--- DATA EXCERPTS Enclosed Below ---

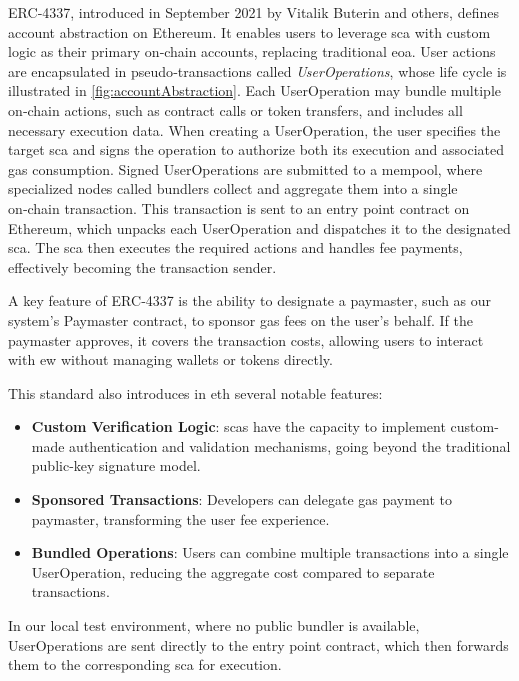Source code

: ERC‑4337, introduced in September 2021 by Vitalik Buterin and others\cite{buterin2021erc}, defines account abstraction on Ethereum. It enables users to leverage \acrlong{sca} with custom logic as their primary on‑chain accounts, replacing traditional \acrshort{eoa}. User actions are encapsulated in pseudo‑transactions called \textit{UserOperations}, whose life cycle is illustrated in \cref{fig:accountAbstraction}. Each UserOperation may bundle multiple on‑chain actions, such as contract calls or token transfers, and includes all necessary execution data. When creating a UserOperation, the user specifies the target \acrshort{sca} and signs the operation to authorize both its execution and associated gas consumption.
Signed UserOperations are submitted to a \gls{mempool}, where specialized nodes called bundlers collect and aggregate them into a single on‑chain transaction. This transaction is sent to an entry point contract on Ethereum, which unpacks each UserOperation and dispatches it to the designated \acrshort{sca}. The \acrlong{sca} then executes the required actions and handles fee payments, effectively becoming the transaction sender.

A key feature of ERC‑4337 is the ability to designate a paymaster, such as our system’s Paymaster contract, to sponsor gas fees on the user’s behalf. If the paymaster approves, it covers the transaction costs, allowing users to interact with \acrlong{ew} without managing wallets or tokens directly.

This standard also introduces in \acrlong{eth} several notable features:
\begin{itemize}
    \item \textbf{Custom Verification Logic}: \acrlong{sca}s have the capacity to implement custom-made authentication and validation mechanisms, going beyond the traditional public-key signature model.
    \item \textbf{Sponsored Transactions}: Developers can delegate gas payment to paymaster, transforming the user fee experience.
    \item \textbf{Bundled Operations}: Users can combine multiple transactions into a single UserOperation, reducing the aggregate cost compared to separate transactions.
\end{itemize}

In our local test environment, where no public bundler is available, UserOperations are sent directly to the entry point contract, which then forwards them to the corresponding \acrshort{sca} for execution.

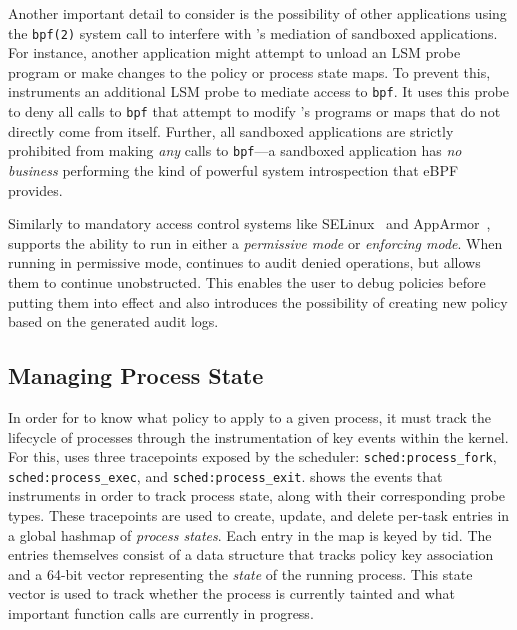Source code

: Another important detail to consider is the possibility of other applications using the
\texttt{bpf(2)} system call to interfere with \bpfbox{}'s mediation of sandboxed
applications. For instance, another application might attempt to unload an LSM probe
program or make changes to the policy or process state maps. To prevent this, \bpfbox{}
instruments an additional LSM probe to mediate access to \texttt{bpf}. It uses this probe
to deny all calls to \texttt{bpf} that attempt to modify \bpfbox{}'s programs or maps that
do not directly come from \bpfbox{} itself. Further, all sandboxed applications are
strictly prohibited from making \textit{any} calls to \texttt{bpf}---a sandboxed
application has \textit{no business} performing the kind of powerful system introspection
that eBPF provides.

Similarly to mandatory access control systems like SELinux~\cite{smalley2001_selinux} and
AppArmor~\cite{cowan2000_apparmor}, \bpfbox{} supports the ability to run in either a
\textit{permissive mode} or \textit{enforcing mode}.  When running in permissive mode,
\bpfbox{} continues to audit denied operations, but allows them to continue unobstructed.
This enables the user to debug policies before putting them into effect and also
introduces the possibility of creating new policy based on the generated audit logs.



\subsection{Managing Process State}%
\label{ss:bpfbox-state}

In order for \bpfbox{} to know what policy to apply to a given process, it must track the
lifecycle of processes through the instrumentation of key events within the kernel. For
this, \bpfbox{} uses three tracepoints exposed by the scheduler:
\texttt{sched:process\_fork}, \texttt{sched:process\_exec}, and
\texttt{sched:process\_exit}.  shows the events that \bpfbox{}
instruments in order to track process state, along with their corresponding probe types.
These tracepoints are used to create, update, and delete per-task entries in a global
hashmap of \textit{process states}.  Each entry in the map is keyed by \gls{tid}. The
entries themselves consist of a data structure that tracks policy key association and
a 64-bit vector representing the \textit{state} of the running process.  This state vector
is used to track whether the process is currently tainted and what important function
calls are currently in progress.

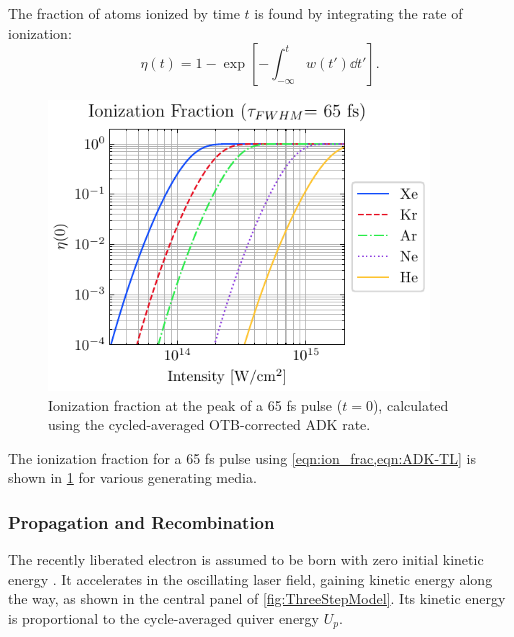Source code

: The fraction of atoms ionized by time $t$ is found by integrating the rate of ionization:
\begin{equation}
\eta(t) = 1 - \exp \left[ - \int_{-\infty}^{t} w(t') \dd{t'} \right].
\label{eqn:ion_frac}
\end{equation}

\begin{figure}
	\centering
	\includegraphics[width=0.9\textwidth]{figures/chap1/ADK_ion_frac_TL.pdf}
	\caption{Ionization fraction at the peak of a 65 fs pulse ($t=0$), calculated using the cycled-averaged OTB-corrected ADK rate.}
	\label{fig:ADK_ion_frac}
\end{figure}

The ionization fraction for a 65 fs pulse using \cref{eqn:ion_frac,eqn:ADK-TL} is shown in \cref{fig:ADK_ion_frac} for various generating media.

\subsubsection{Propagation and Recombination}
\label{sec:HHG_propagation_recombination}

The recently liberated electron is assumed to be born with zero initial kinetic energy \cite{changFundamentalsAttosecondOptics2011}. It accelerates in the oscillating laser field, gaining kinetic energy along the way, as shown in the central panel of \cref{fig:ThreeStepModel}. Its kinetic energy is proportional to the cycle-averaged quiver energy $U_p$.

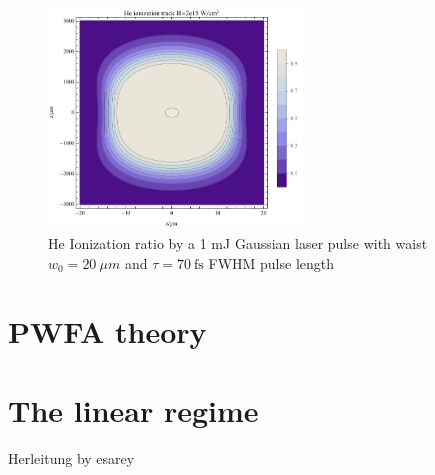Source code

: \begin{figure}
\centering
\includegraphics[width=0.6\textwidth]{theory/images/raw/Ionization_Torch_contourplot.pdf}
\caption{He Ionization ratio by a 1 mJ Gaussian laser pulse with waist $w_0=20\ \mu m$ and $\tau = 70\ \mathrm{fs}$ FWHM pulse length}
\label{img:Torch_contourplot}

\end{figure}



\section{PWFA theory}
\section{The linear regime}
Herleitung by esarey \cite{RevModPhys.81.1229}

--- End of Enclosed DATA EXCERPTS ---

REQUIRED ACTION: Word for word, restate the lines above from the line containing "Similarly to mandatory" through the line containing "In order for", with both included and nothing else.

RESULT OF THIS TASK:
Similarly to mandatory access control systems like SELinux~\cite{smalley2001_selinux} and
AppArmor~\cite{cowan2000_apparmor}, \bpfbox{} supports the ability to run in either a
\textit{permissive mode} or \textit{enforcing mode}.  When running in permissive mode,
\bpfbox{} continues to audit denied operations, but allows them to continue unobstructed.
This enables the user to debug policies before putting them into effect and also
introduces the possibility of creating new policy based on the generated audit logs.



\subsection{Managing Process State}%
\label{ss:bpfbox-state}

In order for \bpfbox{} to know what policy to apply to a given process, it must track the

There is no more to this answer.